Monday, June 17, 2024

The new operator system

Syntax

The new operator syntax takes its lead from another language (Agda?), However that language's system is less comprehensive, so my solution is more messy.

Instead of a separate way of introducing operators, we just allow a special sort of identifier.

Wombat2 operators are identified by the sequence of mandatory suboperators (such as +, or if-then-else), plus identifying whether an operand is required or absent in each slot (after each, plus one to the left of the first suboperator). We also need the left and right precedence at the start and end, which are decimal numbers greater than 0.

To simplify matters I'm removing subsuboperators, and optional suboperators. Optional can be handled by just having multiple similar operators, though there is the danger of combinatorial explosion. These capabilities can be added to the scheme later if desirable.

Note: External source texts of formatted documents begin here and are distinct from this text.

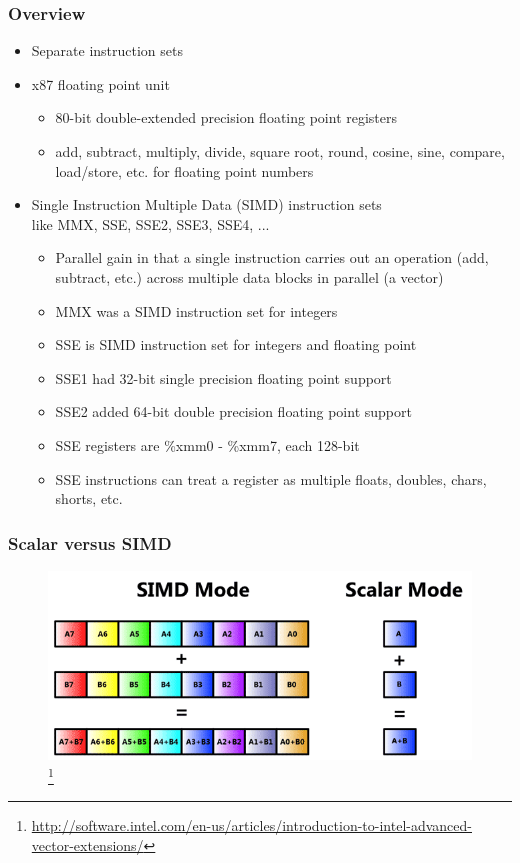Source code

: \documentclass[11pt,xcolor=dvipsnames]{beamer}
\begin{document}
\begin{frame}[fragile,t]
\frametitle{Overview}
\begin{itemize}
  \item Separate instruction sets
  \item x87 floating point unit
  \begin{itemize}
    \item 80-bit double-extended precision floating point registers
    \item add, subtract, multiply, divide, square root, round, cosine, sine, compare, load/store, etc. for floating point numbers
  \end{itemize}
  \pause
  \item Single Instruction Multiple Data (SIMD) instruction sets \\ like MMX, SSE, SSE2, SSE3, SSE4, ...
  \begin{itemize}
    \item Parallel gain in that a single instruction carries out an operation (add, subtract, etc.) across multiple data blocks in parallel (a vector)
    \item MMX was a SIMD instruction set for integers
    \pause
    \item SSE is SIMD instruction set for integers and floating point
    \pause
    \item SSE1 had 32-bit single precision floating point support 
    \item SSE2 added 64-bit double precision floating point support
    \pause
    \item SSE registers are {\%xmm0 - \%xmm7}, each 128-bit
    \item SSE instructions can treat a register as multiple floats, doubles, chars, shorts, etc.
  \end{itemize}
\end{itemize}
\end{frame}

\begin{frame}[fragile,t]
\frametitle{Scalar versus SIMD}
\begin{figure}
\centering
\includegraphics[width=\textwidth]{figures/simd.png}
\footnote{\url{http://software.intel.com/en-us/articles/introduction-to-intel-advanced-vector-extensions/}}
\end{figure}
\end{frame}
\end{document}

We do still need repeating suboperators.

Firstly we make the rule that a suboperator can't include any digits.

Now we construct our identifier as follows:

  • We have an initial backquote (`). This means two backquotes on first use, but first-use backquotes are not required at top (file) level where operators are likely to be defined.
  • We then have alternating numbers and suboperators, starting and ending with numbers.
  • A zero in a number spot means that no operand is present there. A non-zero number means that there is an operand required there. 1 should be used on internal operand positions.
  • The left and right numbers are precedence numbers. If a decimal dot is included it must have digits on both sides.
  • A repeating subop is indicated by following it with \*. This is zero or more times, so if you want one or more times then include the first instance separately. Note that if a repeating subop is the last subop then both it and the last mandatory need right precedence numbers.
  • \S is the whitespace suboperator and \J is the juxtaposition suboperator. \\ is a single \.
So we can just write:
  • `5+5.1 = myAddProcedure # greater right precedence means left associative
  • `0if1then1else3 = myIfProcedure

Of couse you aren't allowed to define new ones of these that are incompatible with an existing one, such as by having different precedence, or different repeating groups.

Translation

We prefer to associate operators with relevant Behaviours. Consider x+y. We convert x+y to Monoid.add(T).op(x,y). The question is how we work out the type T.

The answer is that we search downwards from the type of x and from the type of y, until we find a pair of types such that there is a type above both that conforms to Monoid.add.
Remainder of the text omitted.